▶ **DATASET EXCERPTS**
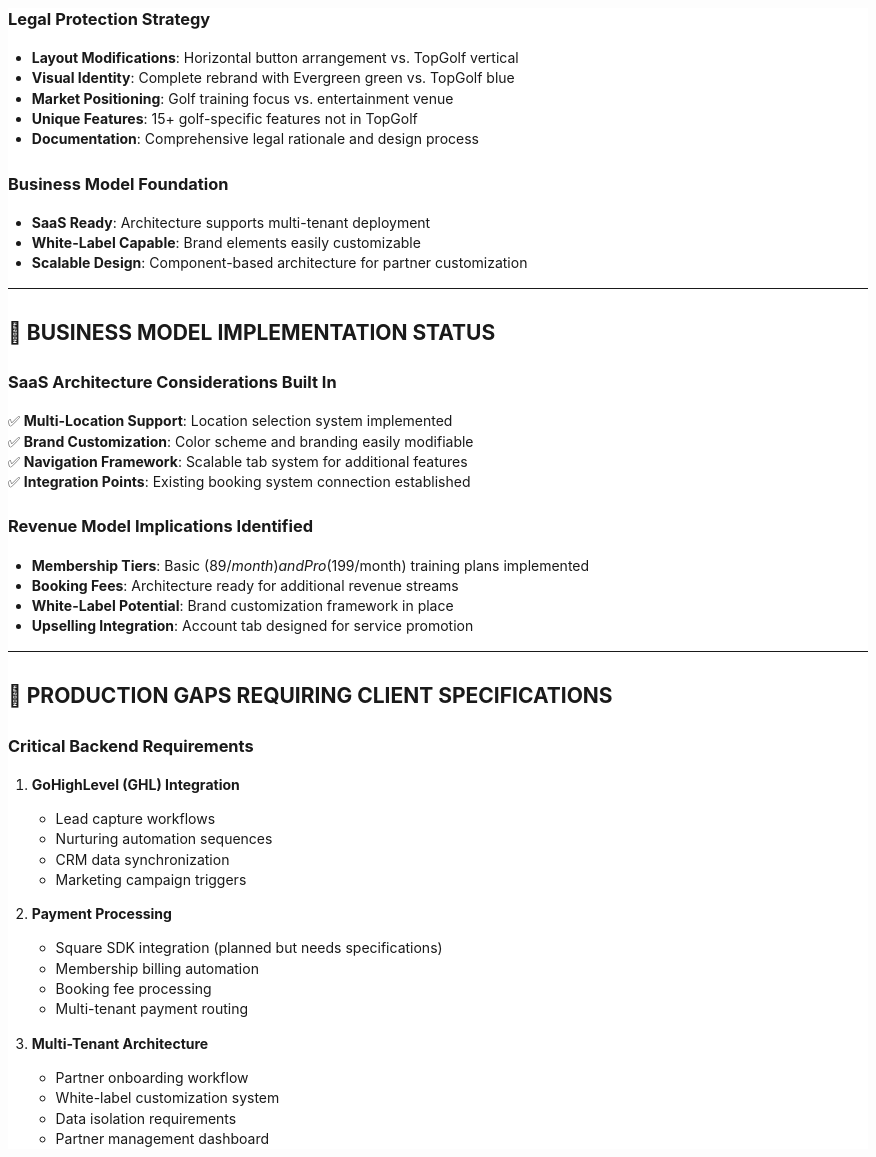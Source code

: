 ### Legal Protection Strategy
- **Layout Modifications**: Horizontal button arrangement vs. TopGolf vertical
- **Visual Identity**: Complete rebrand with Evergreen green vs. TopGolf blue
- **Market Positioning**: Golf training focus vs. entertainment venue
- **Unique Features**: 15+ golf-specific features not in TopGolf
- **Documentation**: Comprehensive legal rationale and design process

### Business Model Foundation
- **SaaS Ready**: Architecture supports multi-tenant deployment
- **White-Label Capable**: Brand elements easily customizable
- **Scalable Design**: Component-based architecture for partner customization

---

## 💼 BUSINESS MODEL IMPLEMENTATION STATUS

### SaaS Architecture Considerations Built In
✅ **Multi-Location Support**: Location selection system implemented  
✅ **Brand Customization**: Color scheme and branding easily modifiable  
✅ **Navigation Framework**: Scalable tab system for additional features  
✅ **Integration Points**: Existing booking system connection established  

### Revenue Model Implications Identified
- **Membership Tiers**: Basic ($89/month) and Pro ($199/month) training plans implemented
- **Booking Fees**: Architecture ready for additional revenue streams
- **White-Label Potential**: Brand customization framework in place
- **Upselling Integration**: Account tab designed for service promotion

---

## 🔧 PRODUCTION GAPS REQUIRING CLIENT SPECIFICATIONS

### Critical Backend Requirements
1. **GoHighLevel (GHL) Integration**
   - Lead capture workflows
   - Nurturing automation sequences
   - CRM data synchronization
   - Marketing campaign triggers

2. **Payment Processing**
   - Square SDK integration (planned but needs specifications)
   - Membership billing automation
   - Booking fee processing
   - Multi-tenant payment routing

3. **Multi-Tenant Architecture**
   - Partner onboarding workflow
   - White-label customization system
   - Data isolation requirements
   - Partner management dashboard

▶ **ABOUT THIS TASK**
Retype the whole listing exactly. Do not include the pictures.

▶ **COMPLETED EXERCISE**
Source code

: ### Legal Protection Strategy
- **Layout Modifications**: Horizontal button arrangement vs. TopGolf vertical
- **Visual Identity**: Complete rebrand with Evergreen green vs. TopGolf blue
- **Market Positioning**: Golf training focus vs. entertainment venue
- **Unique Features**: 15+ golf-specific features not in TopGolf
- **Documentation**: Comprehensive legal rationale and design process

### Business Model Foundation
- **SaaS Ready**: Architecture supports multi-tenant deployment
- **White-Label Capable**: Brand elements easily customizable
- **Scalable Design**: Component-based architecture for partner customization

---

## 💼 BUSINESS MODEL IMPLEMENTATION STATUS

### SaaS Architecture Considerations Built In
✅ **Multi-Location Support**: Location selection system implemented  
✅ **Brand Customization**: Color scheme and branding easily modifiable  
✅ **Navigation Framework**: Scalable tab system for additional features  
✅ **Integration Points**: Existing booking system connection established  

### Revenue Model Implications Identified
- **Membership Tiers**: Basic ($89/month) and Pro ($199/month) training plans implemented
- **Booking Fees**: Architecture ready for additional revenue streams
- **White-Label Potential**: Brand customization framework in place
- **Upselling Integration**: Account tab designed for service promotion

---

## 🔧 PRODUCTION GAPS REQUIRING CLIENT SPECIFICATIONS

### Critical Backend Requirements
1. **GoHighLevel (GHL) Integration**
   - Lead capture workflows
   - Nurturing automation sequences
   - CRM data synchronization
   - Marketing campaign triggers

2. **Payment Processing**
   - Square SDK integration (planned but needs specifications)
   - Membership billing automation
   - Booking fee processing
   - Multi-tenant payment routing

3. **Multi-Tenant Architecture**
   - Partner onboarding workflow
   - White-label customization system
   - Data isolation requirements
   - Partner management dashboard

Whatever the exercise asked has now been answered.